(TASK ITEM):
Entries follow. Give back exactly the lines starting at the one containing "7. **Hiển thị" and ending at the one containing "- Vẽ đồ thị", and no other lines.

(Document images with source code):

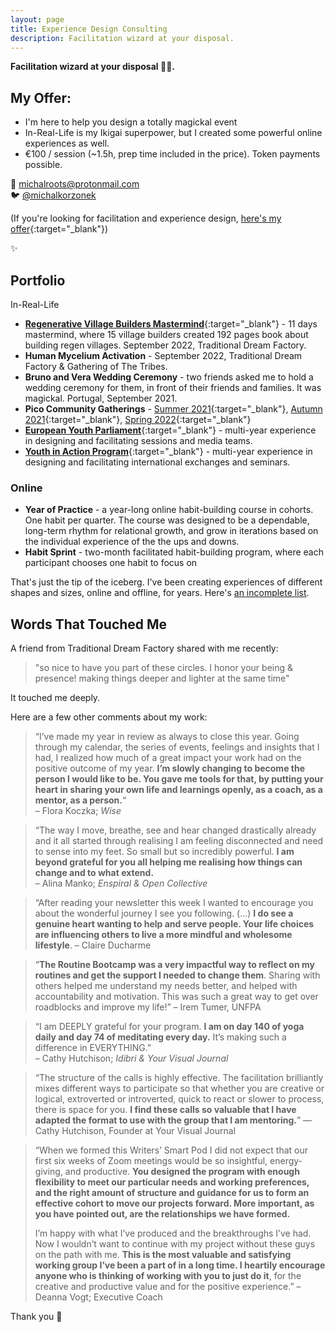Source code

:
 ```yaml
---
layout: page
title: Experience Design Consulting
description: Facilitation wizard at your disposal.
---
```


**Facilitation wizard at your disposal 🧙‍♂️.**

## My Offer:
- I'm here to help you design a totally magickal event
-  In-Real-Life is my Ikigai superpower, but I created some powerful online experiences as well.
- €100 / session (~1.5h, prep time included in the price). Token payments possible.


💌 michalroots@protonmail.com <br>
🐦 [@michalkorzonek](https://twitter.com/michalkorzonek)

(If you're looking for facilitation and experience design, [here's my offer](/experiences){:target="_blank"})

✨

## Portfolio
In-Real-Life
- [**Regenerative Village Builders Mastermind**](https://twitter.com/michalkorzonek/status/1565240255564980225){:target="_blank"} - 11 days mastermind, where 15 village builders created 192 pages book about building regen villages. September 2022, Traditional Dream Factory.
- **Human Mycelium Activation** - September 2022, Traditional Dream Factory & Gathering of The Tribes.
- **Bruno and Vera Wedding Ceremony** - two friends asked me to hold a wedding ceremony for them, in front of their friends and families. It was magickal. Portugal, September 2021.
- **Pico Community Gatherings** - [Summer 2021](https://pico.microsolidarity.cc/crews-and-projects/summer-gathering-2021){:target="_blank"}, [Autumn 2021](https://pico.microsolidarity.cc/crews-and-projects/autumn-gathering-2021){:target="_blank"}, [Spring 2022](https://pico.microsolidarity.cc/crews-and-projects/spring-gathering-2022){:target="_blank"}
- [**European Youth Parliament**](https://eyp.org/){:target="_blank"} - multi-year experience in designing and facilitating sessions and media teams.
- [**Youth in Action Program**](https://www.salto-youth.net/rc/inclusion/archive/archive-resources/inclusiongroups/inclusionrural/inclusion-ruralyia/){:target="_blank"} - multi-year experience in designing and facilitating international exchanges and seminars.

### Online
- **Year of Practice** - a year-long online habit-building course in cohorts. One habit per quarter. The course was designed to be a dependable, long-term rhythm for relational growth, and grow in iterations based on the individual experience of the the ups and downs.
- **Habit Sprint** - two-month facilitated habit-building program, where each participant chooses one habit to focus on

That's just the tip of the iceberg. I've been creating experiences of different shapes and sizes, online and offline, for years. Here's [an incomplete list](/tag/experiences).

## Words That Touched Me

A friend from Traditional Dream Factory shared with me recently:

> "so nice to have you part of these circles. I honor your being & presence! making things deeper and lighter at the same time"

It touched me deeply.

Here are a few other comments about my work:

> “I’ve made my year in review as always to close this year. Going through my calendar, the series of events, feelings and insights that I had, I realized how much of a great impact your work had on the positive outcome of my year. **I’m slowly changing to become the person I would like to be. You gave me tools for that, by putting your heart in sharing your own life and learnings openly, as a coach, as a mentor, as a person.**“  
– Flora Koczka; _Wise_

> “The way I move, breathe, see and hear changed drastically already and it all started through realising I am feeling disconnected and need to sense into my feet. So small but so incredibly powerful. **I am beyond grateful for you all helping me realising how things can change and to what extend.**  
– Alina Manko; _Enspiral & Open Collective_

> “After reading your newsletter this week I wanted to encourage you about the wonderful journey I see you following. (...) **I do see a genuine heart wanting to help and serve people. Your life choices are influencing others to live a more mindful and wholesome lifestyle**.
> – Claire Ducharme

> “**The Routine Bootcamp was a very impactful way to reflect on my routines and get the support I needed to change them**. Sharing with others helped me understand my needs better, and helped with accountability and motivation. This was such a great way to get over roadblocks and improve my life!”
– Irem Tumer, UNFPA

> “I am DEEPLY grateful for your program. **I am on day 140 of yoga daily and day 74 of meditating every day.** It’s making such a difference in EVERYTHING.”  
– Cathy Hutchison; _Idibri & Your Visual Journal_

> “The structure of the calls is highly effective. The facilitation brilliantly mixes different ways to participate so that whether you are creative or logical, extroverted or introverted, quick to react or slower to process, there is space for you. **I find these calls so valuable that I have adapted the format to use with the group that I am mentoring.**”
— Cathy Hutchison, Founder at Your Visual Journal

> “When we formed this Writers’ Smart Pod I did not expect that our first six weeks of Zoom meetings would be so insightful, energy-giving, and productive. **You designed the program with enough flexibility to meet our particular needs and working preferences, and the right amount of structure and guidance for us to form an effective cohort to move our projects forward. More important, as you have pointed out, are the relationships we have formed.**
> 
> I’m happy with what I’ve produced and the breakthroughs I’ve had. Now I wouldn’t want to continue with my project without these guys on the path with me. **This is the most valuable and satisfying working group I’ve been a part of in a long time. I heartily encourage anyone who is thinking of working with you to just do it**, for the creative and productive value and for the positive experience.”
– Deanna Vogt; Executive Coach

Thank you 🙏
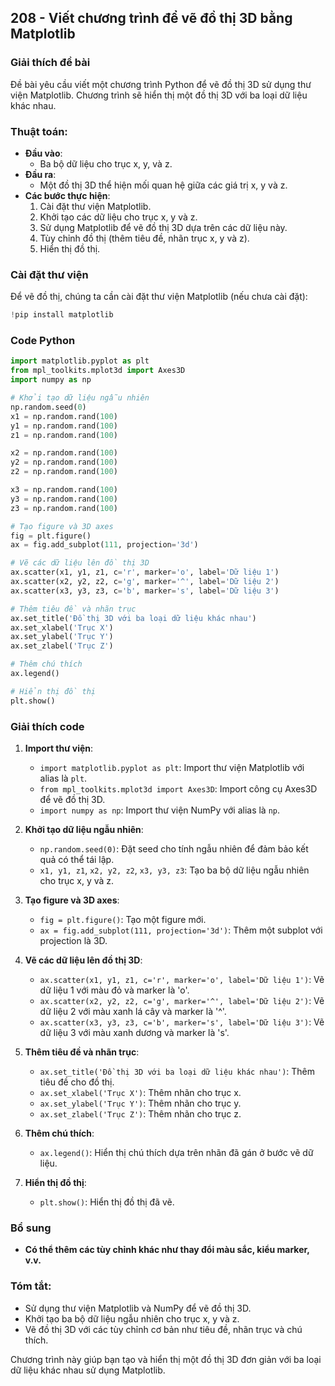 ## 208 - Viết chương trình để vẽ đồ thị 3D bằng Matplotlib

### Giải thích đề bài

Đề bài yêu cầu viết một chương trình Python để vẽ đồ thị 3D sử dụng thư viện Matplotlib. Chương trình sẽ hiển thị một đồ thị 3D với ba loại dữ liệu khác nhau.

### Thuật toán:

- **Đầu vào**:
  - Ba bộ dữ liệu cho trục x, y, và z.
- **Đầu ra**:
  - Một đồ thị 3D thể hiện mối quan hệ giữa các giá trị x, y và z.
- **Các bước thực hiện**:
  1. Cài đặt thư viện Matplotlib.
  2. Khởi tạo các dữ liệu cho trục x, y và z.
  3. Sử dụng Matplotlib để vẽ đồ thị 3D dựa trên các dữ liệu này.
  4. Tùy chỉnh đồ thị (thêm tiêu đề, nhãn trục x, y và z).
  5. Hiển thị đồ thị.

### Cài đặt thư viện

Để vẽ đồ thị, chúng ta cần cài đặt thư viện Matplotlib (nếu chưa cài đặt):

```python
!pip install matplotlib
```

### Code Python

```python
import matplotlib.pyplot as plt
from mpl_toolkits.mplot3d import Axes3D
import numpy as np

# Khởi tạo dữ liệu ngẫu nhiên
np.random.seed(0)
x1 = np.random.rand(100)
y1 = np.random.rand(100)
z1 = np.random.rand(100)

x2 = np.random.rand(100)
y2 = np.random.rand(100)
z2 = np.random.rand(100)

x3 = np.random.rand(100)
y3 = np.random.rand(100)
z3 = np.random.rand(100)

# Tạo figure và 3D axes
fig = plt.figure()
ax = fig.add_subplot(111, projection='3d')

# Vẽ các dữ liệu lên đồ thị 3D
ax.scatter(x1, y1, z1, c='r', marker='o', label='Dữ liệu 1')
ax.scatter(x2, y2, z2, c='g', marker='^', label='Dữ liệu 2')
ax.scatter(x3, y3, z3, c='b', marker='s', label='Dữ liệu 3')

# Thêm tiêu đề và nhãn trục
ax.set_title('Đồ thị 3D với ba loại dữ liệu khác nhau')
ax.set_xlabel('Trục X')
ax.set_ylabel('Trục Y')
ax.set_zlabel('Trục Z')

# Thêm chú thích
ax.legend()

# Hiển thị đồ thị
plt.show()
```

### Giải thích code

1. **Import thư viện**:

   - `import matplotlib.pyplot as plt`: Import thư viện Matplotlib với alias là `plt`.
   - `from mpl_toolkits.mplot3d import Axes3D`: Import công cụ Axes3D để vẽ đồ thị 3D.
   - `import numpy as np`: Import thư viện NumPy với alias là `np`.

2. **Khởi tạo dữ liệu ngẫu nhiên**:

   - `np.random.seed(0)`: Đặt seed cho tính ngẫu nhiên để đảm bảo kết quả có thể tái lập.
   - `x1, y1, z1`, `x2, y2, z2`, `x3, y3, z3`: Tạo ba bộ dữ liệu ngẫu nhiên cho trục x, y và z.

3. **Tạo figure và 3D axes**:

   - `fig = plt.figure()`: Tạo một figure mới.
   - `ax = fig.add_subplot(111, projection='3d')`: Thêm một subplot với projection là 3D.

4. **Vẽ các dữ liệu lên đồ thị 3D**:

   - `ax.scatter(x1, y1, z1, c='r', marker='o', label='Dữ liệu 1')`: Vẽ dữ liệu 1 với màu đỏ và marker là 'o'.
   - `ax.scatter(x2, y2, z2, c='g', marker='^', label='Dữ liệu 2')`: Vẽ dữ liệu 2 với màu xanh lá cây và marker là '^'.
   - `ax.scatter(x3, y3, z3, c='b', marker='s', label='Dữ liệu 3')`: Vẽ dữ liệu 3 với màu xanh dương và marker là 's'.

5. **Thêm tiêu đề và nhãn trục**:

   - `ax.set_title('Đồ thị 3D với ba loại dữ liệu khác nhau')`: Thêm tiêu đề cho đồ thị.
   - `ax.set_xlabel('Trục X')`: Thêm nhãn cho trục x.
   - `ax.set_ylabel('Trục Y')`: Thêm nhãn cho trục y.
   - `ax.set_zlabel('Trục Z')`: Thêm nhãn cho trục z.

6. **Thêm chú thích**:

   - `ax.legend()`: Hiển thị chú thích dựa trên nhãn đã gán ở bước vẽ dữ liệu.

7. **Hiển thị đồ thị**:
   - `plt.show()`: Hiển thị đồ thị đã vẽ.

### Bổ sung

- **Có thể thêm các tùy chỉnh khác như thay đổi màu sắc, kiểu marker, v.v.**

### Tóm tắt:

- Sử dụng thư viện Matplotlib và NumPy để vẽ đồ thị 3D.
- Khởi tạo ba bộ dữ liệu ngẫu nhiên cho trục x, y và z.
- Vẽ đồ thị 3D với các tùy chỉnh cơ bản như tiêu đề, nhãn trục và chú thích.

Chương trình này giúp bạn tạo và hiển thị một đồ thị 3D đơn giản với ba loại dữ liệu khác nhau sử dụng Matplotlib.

(RESULT OF THIS EXERCISE):
7. **Hiển thị đồ thị**:
   - `plt.show()`: Hiển thị đồ thị đã vẽ.

### Bổ sung

- **Có thể thêm các tùy chỉnh khác như thay đổi màu sắc, kiểu marker, v.v.**

### Tóm tắt:

- Sử dụng thư viện Matplotlib và NumPy để vẽ đồ thị 3D.
- Khởi tạo ba bộ dữ liệu ngẫu nhiên cho trục x, y và z.
- Vẽ đồ thị 3D với các tùy chỉnh cơ bản như tiêu đề, nhãn trục và chú thích.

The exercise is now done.